National Exchange Co. v. Ramos

G.R. No. 27850 · 1927-12-24 · J. VILLA-REAL, J.: · Primary: Civil; Secondary: Commercial
REITERATION

Facts

The Antecedents: C. S. Salmon, president of Salmon & Company, had Jose S. Ramos subscribe to 100 shares of the company's capital stock, with an authorized capital of P250,000, on August 21, 1920. Jose S. Ramos did not make direct payments. C. S. Salmon, indebted to Ramos, made payments on Ramos's subscription, totaling P5,308.30 (P1,863.89 principal and P3,441.41 interest), between July 30 and December 9, 1924. On December 31, 1925, Salmon, Dexter & Co., Inc. (successor to C. S. Salmon & Co.), assigned its assets, including this account, to the Philippine National Bank, which in turn assigned it to the plaintiff-appellant, National Exchange Co., Ltd. Procedural History: The Court of First Instance of Manila absolved the defendant Jose S. Ramos from the complaint and ordered the plaintiff to reimburse Ramos P5,308.30. The plaintiff appealed.

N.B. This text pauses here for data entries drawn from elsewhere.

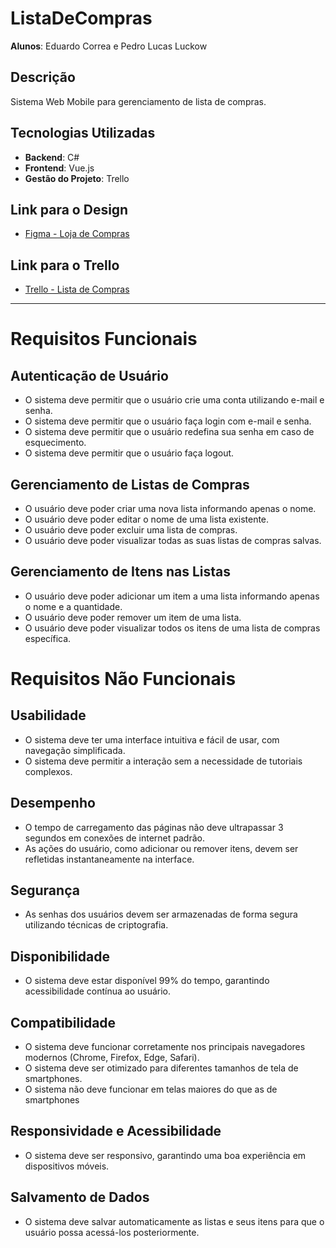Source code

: # ListaDeCompras

**Alunos**: Eduardo Correa e Pedro Lucas Luckow

## Descrição

Sistema Web Mobile para gerenciamento de lista de compras.

## Tecnologias Utilizadas

- **Backend**: C#
- **Frontend**: Vue.js
- **Gestão do Projeto**: Trello

## Link para o Design

- [Figma - Loja de Compras](https://www.figma.com/design/OLKqfrTJXXXY2XhvWcTTrv/Untitled?node-id=0-1&t=LtCk0v5J5SQsCtRT-1)

## Link para o Trello

- [Trello - Lista de Compras](https://trello.com/invite/b/67cf014db4c64ed9aa35547c/ATTId55f52cd909bb481a9075279310ffbe5A8B62671/listadecompras)

<hr />

# Requisitos Funcionais

## Autenticação de Usuário
- O sistema deve permitir que o usuário crie uma conta utilizando e-mail e senha.
- O sistema deve permitir que o usuário faça login com e-mail e senha.
- O sistema deve permitir que o usuário redefina sua senha em caso de esquecimento.
- O sistema deve permitir que o usuário faça logout.

## Gerenciamento de Listas de Compras
- O usuário deve poder criar uma nova lista informando apenas o nome.
- O usuário deve poder editar o nome de uma lista existente.
- O usuário deve poder excluir uma lista de compras.
- O usuário deve poder visualizar todas as suas listas de compras salvas.

## Gerenciamento de Itens nas Listas
- O usuário deve poder adicionar um item a uma lista informando apenas o nome e a quantidade.
- O usuário deve poder remover um item de uma lista.
- O usuário deve poder visualizar todos os itens de uma lista de compras específica.

# Requisitos Não Funcionais

## Usabilidade
- O sistema deve ter uma interface intuitiva e fácil de usar, com navegação simplificada.
- O sistema deve permitir a interação sem a necessidade de tutoriais complexos.

## Desempenho
- O tempo de carregamento das páginas não deve ultrapassar 3 segundos em conexões de internet padrão.
- As ações do usuário, como adicionar ou remover itens, devem ser refletidas instantaneamente na interface.

## Segurança
- As senhas dos usuários devem ser armazenadas de forma segura utilizando técnicas de criptografia.

## Disponibilidade
- O sistema deve estar disponível 99% do tempo, garantindo acessibilidade contínua ao usuário.

## Compatibilidade
- O sistema deve funcionar corretamente nos principais navegadores modernos (Chrome, Firefox, Edge, Safari).
- O sistema deve ser otimizado para diferentes tamanhos de tela de smartphones.
- O sistema não deve funcionar em telas maiores do que as de smartphones

## Responsividade e Acessibilidade
- O sistema deve ser responsivo, garantindo uma boa experiência em dispositivos móveis.

## Salvamento de Dados
- O sistema deve salvar automaticamente as listas e seus itens para que o usuário possa acessá-los posteriormente.


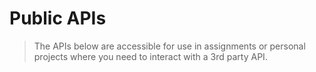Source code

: # Public APIs

> The APIs below are accessible for use in assignments or personal projects where you need to interact with a 3rd party API.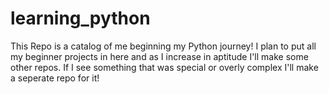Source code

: # learning_python
This Repo is a catalog of me beginning my Python journey! I plan to put all my beginner projects in here and as I increase in aptitude I'll make some other repos.
If I see something that was special or overly complex I'll make a seperate repo for it!

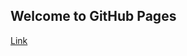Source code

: ## Welcome to GitHub Pages

[Link](https://colab.research.google.com/drive/1MjUUVjeRXhj7VajaqdkHjpwnYJiRWZj0?usp=sharing)
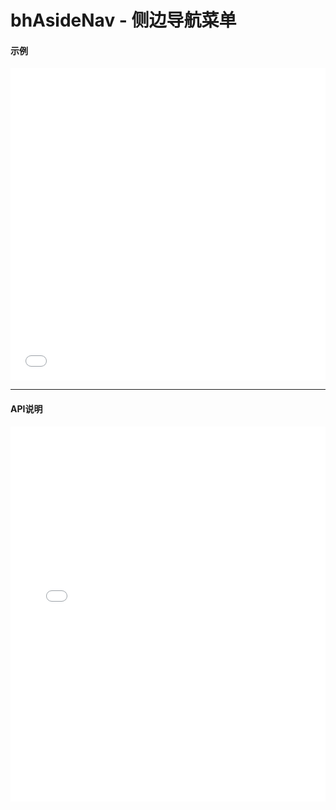 # bhAsideNav - 侧边导航菜单

#### 示例

<iframe width="100%" height="500" src="//jsrun.net/KSkKp/embedded/all/light/" allowfullscreen="allowfullscreen" frameborder="0"></iframe>

*****
#### API说明

<iframe width="100%" height="600" src="../bh_apis/1.0/module-bhAsideNav.html" frameborder="0" id="innerFrame"></iframe>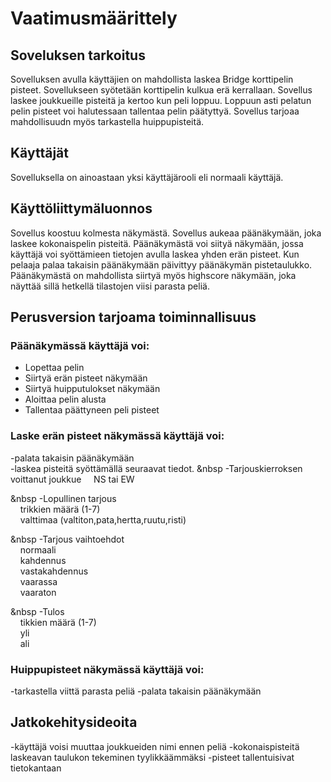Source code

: # Vaatimusmäärittely

## Soveluksen tarkoitus

Sovelluksen avulla käyttäjien on mahdollista laskea Bridge korttipelin pisteet. Sovellukseen syötetään korttipelin kulkua erä kerrallaan. Sovellus laskee joukkueille pisteitä ja kertoo kun peli loppuu. Loppuun asti pelatun pelin pisteet voi halutessaan tallentaa pelin päätyttyä. Sovellus tarjoaa mahdollisuudn myös tarkastella huippupisteitä.

## Käyttäjät

Sovelluksella on ainoastaan yksi käyttäjärooli eli normaali käyttäjä. 

## Käyttöliittymäluonnos

Sovellus koostuu kolmesta näkymästä. Sovellus aukeaa päänäkymään, joka laskee kokonaispelin pisteitä. Päänäkymästä voi siityä näkymään, jossa käyttäjä voi syöttämieen tietojen avulla laskea yhden erän pisteet. Kun pelaaja palaa takaisin päänäkymään päivittyy päänäkymän pistetaulukko. Päänäkymästä on mahdollista siirtyä myös highscore näkymään, joka näyttää sillä hetkellä tilastojen viisi parasta peliä.  



## Perusversion tarjoama toiminnallisuus

### Päänäkymässä käyttäjä voi:
- Lopettaa pelin
- Siirtyä erän pisteet näkymään
- Siirtyä huipputulokset näkymään 
- Aloittaa pelin alusta
- Tallentaa päättyneen peli pisteet

### Laske erän pisteet näkymässä käyttäjä voi:
-palata takaisin päänäkymään   
-laskea pisteitä syöttämällä seuraavat tiedot.
&nbsp -Tarjouskierroksen voittanut joukkue
&nbsp;&nbsp;&nbsp; NS tai EW

&nbsp -Lopullinen tarjous  
  &nbsp;&nbsp;&nbsp; trikkien määrä (1-7)  
  &nbsp;&nbsp;&nbsp; valttimaa (valtiton,pata,hertta,ruutu,risti)  
  
&nbsp -Tarjous vaihtoehdot  
  &nbsp;&nbsp;&nbsp; normaali  
  &nbsp;&nbsp;&nbsp; kahdennus  
  &nbsp;&nbsp;&nbsp; vastakahdennus  
  &nbsp;&nbsp;&nbsp; vaarassa  
  &nbsp;&nbsp;&nbsp; vaaraton  
  
&nbsp -Tulos   
  &nbsp;&nbsp;&nbsp; tikkien määrä (1-7)  
  &nbsp;&nbsp;&nbsp; yli  
  &nbsp;&nbsp;&nbsp; ali  
  
  
### Huippupisteet näkymässä käyttäjä voi: 
-tarkastella viittä parasta peliä
-palata takaisin päänäkymään


## Jatkokehitysideoita

-käyttäjä voisi muuttaa joukkueiden nimi ennen peliä
-kokonaispisteitä laskeavan taulukon tekeminen tyylikkäämmäksi
-pisteet tallentuisivat tietokantaan 
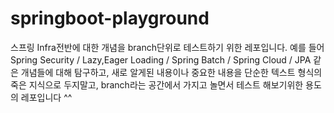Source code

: # springboot-playground

스프링 Infra전반에 대한 개념을 branch단위로 테스트하기 위한 레포입니다.
예를 들어 Spring Security / Lazy,Eager Loading / Spring Batch / Spring Cloud / JPA 같은 개념들에 대해 탐구하고, 새로 알게된 내용이나 중요한 내용을 
단순한 텍스트 형식의 죽은 지식으로 두지말고, branch라는 공간에서 가지고 놀면서 테스트 해보기위한 용도의 레포입니다 ^^

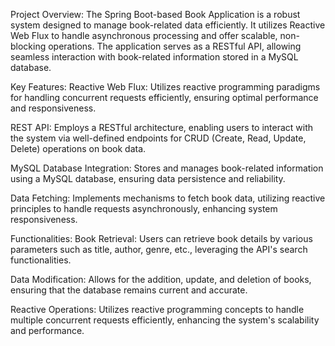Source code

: Project Overview:
The Spring Boot-based Book Application is a robust system designed to manage book-related data efficiently. It utilizes Reactive Web Flux to handle asynchronous processing and offer scalable, non-blocking operations. The application serves as a RESTful API, allowing seamless interaction with book-related information stored in a MySQL database.

Key Features:
Reactive Web Flux: Utilizes reactive programming paradigms for handling concurrent requests efficiently, ensuring optimal performance and responsiveness.

REST API: Employs a RESTful architecture, enabling users to interact with the system via well-defined endpoints for CRUD (Create, Read, Update, Delete) operations on book data.

MySQL Database Integration: Stores and manages book-related information using a MySQL database, ensuring data persistence and reliability.

Data Fetching: Implements mechanisms to fetch book data, utilizing reactive principles to handle requests asynchronously, enhancing system responsiveness.

Functionalities:
Book Retrieval: Users can retrieve book details by various parameters such as title, author, genre, etc., leveraging the API's search functionalities.

Data Modification: Allows for the addition, update, and deletion of books, ensuring that the database remains current and accurate.

Reactive Operations: Utilizes reactive programming concepts to handle multiple concurrent requests efficiently, enhancing the system's scalability and performance.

The Petition: The plaintiff-appellant assigned several errors, primarily arguing that the trial court erred in finding that the payment was made without the defendant's consent, that the defendant was unaware of the capital stock increase, and in not considering a specific Supreme Court decision. The plaintiff also argued the court erred in absolving the defendant and ordering reimbursement.

Issue(s)

Whether Jose S. Ramos was aware of the increase in the capital stock of Salmon, Dexter & Co. from P250,000 to P500,000 at the time of his subscription. Whether the trial court erred in its application of previous Supreme Court decisions. Whether the trial court erred in absolving the defendant from the complaint and ordering the plaintiff to reimburse the defendant.

Ruling

The Supreme Court affirmed the trial court's decision in absolving the defendant Jose S. Ramos from the complaint. However, it reversed the portion ordering the plaintiff-appellant to reimburse the defendant in the sum of P5,308.30, absolving the defendant from the counterclaim as well.

Ratio Decidendi

On the issue of Jose S. Ramos's awareness of the capital stock increase: The Court held that Jose S. Ramos was not aware of the increase in the capital stock from P250,000 to P500,000 at the time he subscribed to 100 shares. This conclusion was based on the subscription contract itself, which stated the authorized capital as P250,000. While C. S. Salmon testified he informed Ramos, the use of old subscription forms even after the decision to increase capital was made, and the lack of any notation on the subscription slip regarding the increase, cast doubt on this claim. The Court reasoned that Ramos's occupation as a farmer and his geographical location made it unlikely for him to be aware of such corporate fluctuations. Therefore, the subscription contract was based on the P250,000 authorized capital, not the P500,000. On the application of previous Supreme Court decisions: The Court found no error in the trial court's consideration of the doctrine laid down in Salmon, Dexter & Co. v. Unson (47 Phil., 649). The Court reasoned that since Jose S. Ramos subscribed under the belief that the capital stock was P250,000 and was ignorant of its increase to P500,000, the trial court's reliance on the Unson case, which dealt with similar circumstances of subscription based on a misrepresented capital stock, was appropriate. On the absolution of the defendant and the reimbursement order: The Court affirmed the absolution of Jose S. Ramos from the complaint. It reasoned that the increase in capital stock from P250,000 to P500,000, without the knowledge and consent of Ramos, constituted a novation by changing the principal conditions of the contract, as per Article 1203 of the Civil Code. This novation extinguished his obligation under the original contract (Article 1143, Civil Code). Consequently, the credit assigned by Salmon, Dexter & Co., Inc. to the plaintiff-appellant was null and void because the contract under which Ramos became bound was different from the one assigned. Therefore, the plaintiff-appellant, as an assignee, acquired no rights and could not compel Ramos to pay. However, the Court reversed the order for the plaintiff-appellant to reimburse Ramos P5,308.30, stating that since the assigned credit was null and void, the assignee was not bound to return partial payments made by the defendant to the assignor, as the assignee acquired no correlative obligation.

Main Doctrine

A subscriber to capital stock, who subscribed based on a stated authorized capital, cannot be compelled to pay for shares if the capital stock was subsequently increased without his knowledge or consent, as this constitutes a novation that extinguishes the original obligation. Furthermore, an assignee of a credit acquires only the rights the assignor had, and if the assigned credit is null and void, the assignee cannot enforce it.